The Des Moines Metropolitan Transit Authority was created in 1973. The original members were Des Moines, West Des Moines, Clive, Windsor Heights and Urbandale. In response to the business community's need to attract employees, the MTA developed carpool and vanpool service within a 14-county area surrounding Polk County. But with population growth in other areas of the county, an increased need to provide services to communities outside the MTA's jurisdiction made the decision to expand the organization obvious, said Brad Miller, general manager of DART. So in early 2006, Polk County and 19 cities voted to create and join a regional transit authority, thus creating DART.

"People don't live within the lines of a specific boundary anymore," Hensley said. "This will help shape the future of our community and improve the way we connect to one another."

At an official ceremony last week, a new bus stop sign, logo and bus were unveiled to the public. The new signs will have the DART logo as well as the bus route number and a phone number.

"There have been many times in my life where I've been standing at a bus stop, wondering whether the bus would ever come," Miller said. "With the phone number and route number on the sign, people can call if they have any doubts as to whether they are at the right stop.

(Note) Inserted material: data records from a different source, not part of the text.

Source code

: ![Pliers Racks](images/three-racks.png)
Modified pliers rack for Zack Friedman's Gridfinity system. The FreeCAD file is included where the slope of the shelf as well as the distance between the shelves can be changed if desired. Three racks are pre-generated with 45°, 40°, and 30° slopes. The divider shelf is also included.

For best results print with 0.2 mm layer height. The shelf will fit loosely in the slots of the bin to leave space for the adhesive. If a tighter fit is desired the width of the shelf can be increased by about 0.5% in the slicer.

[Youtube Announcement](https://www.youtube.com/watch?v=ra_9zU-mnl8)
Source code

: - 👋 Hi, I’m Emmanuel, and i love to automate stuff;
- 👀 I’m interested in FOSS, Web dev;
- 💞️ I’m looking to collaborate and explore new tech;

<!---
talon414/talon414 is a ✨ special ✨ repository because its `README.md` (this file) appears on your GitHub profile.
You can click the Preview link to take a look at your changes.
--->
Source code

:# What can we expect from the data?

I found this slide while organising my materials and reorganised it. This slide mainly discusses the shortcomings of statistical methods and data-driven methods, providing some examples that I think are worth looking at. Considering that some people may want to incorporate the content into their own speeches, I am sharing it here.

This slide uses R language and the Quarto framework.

That will help make life easier for our riders."

The DART name will replace the former MTA moniker, though it will take some time to completely change all the signage that is now in place.

"As DART grows, additional services will become available across the region," Miller said. "What we want residents to be aware of now is that our name is changing and our offerings will continue to expand, but our riders can continue to depend on us just as they do today."

Miller said the expansion of service has already begun with the new bus line from Johnston to downtown. But other services, such as trying to implement routes on Sundays and holidays, a shuttle service for the downtown area and a rapid transit system, are all in the works.

"We want to eliminate any barriers to riding public transit," he said.